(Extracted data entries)
--- START ---

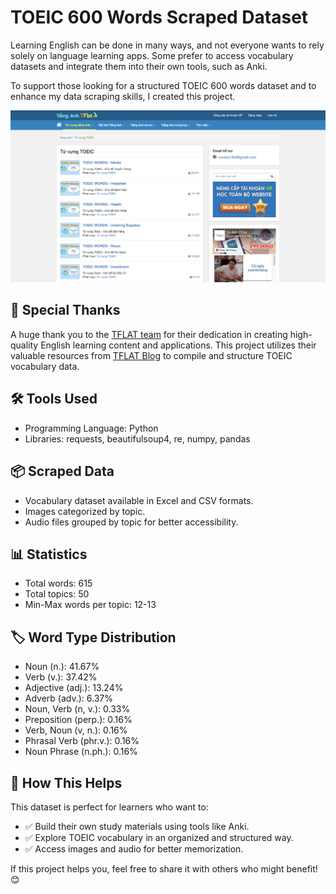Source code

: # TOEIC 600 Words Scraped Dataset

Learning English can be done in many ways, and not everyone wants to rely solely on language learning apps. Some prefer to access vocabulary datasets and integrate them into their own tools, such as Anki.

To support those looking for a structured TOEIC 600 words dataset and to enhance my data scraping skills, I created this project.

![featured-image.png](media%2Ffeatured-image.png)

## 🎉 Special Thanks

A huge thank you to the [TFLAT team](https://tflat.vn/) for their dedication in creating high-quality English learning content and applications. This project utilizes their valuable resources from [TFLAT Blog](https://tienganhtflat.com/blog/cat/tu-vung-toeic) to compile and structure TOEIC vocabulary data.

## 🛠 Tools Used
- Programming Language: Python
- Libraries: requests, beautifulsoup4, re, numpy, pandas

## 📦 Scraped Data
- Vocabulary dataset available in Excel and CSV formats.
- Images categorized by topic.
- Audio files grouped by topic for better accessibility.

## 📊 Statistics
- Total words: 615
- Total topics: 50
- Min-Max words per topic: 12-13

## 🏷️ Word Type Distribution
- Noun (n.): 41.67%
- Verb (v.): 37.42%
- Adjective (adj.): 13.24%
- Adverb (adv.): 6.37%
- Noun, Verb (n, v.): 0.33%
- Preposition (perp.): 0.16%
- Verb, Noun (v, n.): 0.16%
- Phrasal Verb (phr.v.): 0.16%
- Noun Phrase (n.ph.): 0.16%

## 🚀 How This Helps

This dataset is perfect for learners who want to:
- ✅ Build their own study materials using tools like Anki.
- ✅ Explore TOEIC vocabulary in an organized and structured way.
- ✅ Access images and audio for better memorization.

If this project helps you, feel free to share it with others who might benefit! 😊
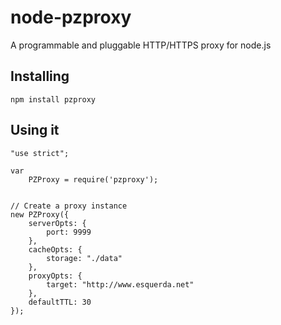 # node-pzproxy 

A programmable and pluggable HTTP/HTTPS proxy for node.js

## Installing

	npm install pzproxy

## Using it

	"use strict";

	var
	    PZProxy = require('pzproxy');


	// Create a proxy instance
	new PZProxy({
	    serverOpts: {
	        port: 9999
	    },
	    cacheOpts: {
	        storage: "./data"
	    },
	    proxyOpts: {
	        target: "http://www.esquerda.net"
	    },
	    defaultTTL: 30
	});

--- END ---
--- START ---

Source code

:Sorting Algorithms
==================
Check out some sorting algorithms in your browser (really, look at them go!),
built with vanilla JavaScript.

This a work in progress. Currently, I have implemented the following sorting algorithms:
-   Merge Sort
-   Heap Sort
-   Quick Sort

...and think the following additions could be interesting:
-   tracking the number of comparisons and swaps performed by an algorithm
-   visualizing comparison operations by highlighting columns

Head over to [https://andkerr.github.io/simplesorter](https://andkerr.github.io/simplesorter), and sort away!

--- END ---

Activity: What lines in the data include the string "following"? Copy each one.

Expected answer:
This a work in progress. Currently, I have implemented the following sorting algorithms:
...and think the following additions could be interesting:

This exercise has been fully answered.